[Stored data entries]
((

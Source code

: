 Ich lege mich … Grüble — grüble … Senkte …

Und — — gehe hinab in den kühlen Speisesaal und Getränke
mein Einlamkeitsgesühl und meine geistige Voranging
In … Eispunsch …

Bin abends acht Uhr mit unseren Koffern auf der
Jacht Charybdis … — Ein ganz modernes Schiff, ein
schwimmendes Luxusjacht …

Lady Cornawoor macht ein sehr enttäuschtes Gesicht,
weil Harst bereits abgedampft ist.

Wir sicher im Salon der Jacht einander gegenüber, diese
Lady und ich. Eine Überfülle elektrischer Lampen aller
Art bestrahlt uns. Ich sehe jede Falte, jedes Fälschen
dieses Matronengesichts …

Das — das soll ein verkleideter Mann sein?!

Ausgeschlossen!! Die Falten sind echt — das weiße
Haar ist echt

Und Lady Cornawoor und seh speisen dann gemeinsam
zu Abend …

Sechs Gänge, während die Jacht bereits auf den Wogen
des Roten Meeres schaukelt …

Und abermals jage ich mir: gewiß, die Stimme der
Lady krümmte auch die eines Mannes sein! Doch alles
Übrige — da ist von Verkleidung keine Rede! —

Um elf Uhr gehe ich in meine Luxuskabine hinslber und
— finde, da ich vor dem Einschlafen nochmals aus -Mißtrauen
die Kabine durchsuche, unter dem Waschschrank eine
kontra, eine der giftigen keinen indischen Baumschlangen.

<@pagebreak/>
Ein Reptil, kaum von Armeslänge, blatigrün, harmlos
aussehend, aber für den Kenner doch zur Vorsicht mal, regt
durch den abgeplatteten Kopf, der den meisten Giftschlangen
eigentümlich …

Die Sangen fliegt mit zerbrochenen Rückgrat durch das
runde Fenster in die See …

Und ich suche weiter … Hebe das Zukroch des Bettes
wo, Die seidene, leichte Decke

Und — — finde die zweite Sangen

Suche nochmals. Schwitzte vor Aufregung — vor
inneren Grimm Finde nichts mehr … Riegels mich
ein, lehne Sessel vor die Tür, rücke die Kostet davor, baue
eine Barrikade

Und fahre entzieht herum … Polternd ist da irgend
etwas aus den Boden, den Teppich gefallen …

))

**Instructions to follow:** Copy only this part of the entries above: the line with "grüble … Senkte …", the line with "Und abermals jage", and the lines between, all exactly as written.

**Task result:**
: Ich lege mich … Grüble — grüble … Senkte …

Und — — gehe hinab in den kühlen Speisesaal und Getränke
mein Einlamkeitsgesühl und meine geistige Voranging
In … Eispunsch …

Bin abends acht Uhr mit unseren Koffern auf der
Jacht Charybdis … — Ein ganz modernes Schiff, ein
schwimmendes Luxusjacht …

Lady Cornawoor macht ein sehr enttäuschtes Gesicht,
weil Harst bereits abgedampft ist.

Wir sicher im Salon der Jacht einander gegenüber, diese
Lady und ich. Eine Überfülle elektrischer Lampen aller
Art bestrahlt uns. Ich sehe jede Falte, jedes Fälschen
dieses Matronengesichts …

Das — das soll ein verkleideter Mann sein?!

Ausgeschlossen!! Die Falten sind echt — das weiße
Haar ist echt

Und Lady Cornawoor und seh speisen dann gemeinsam
zu Abend …

Sechs Gänge, während die Jacht bereits auf den Wogen
des Roten Meeres schaukelt …

Und abermals jage ich mir: gewiß, die Stimme der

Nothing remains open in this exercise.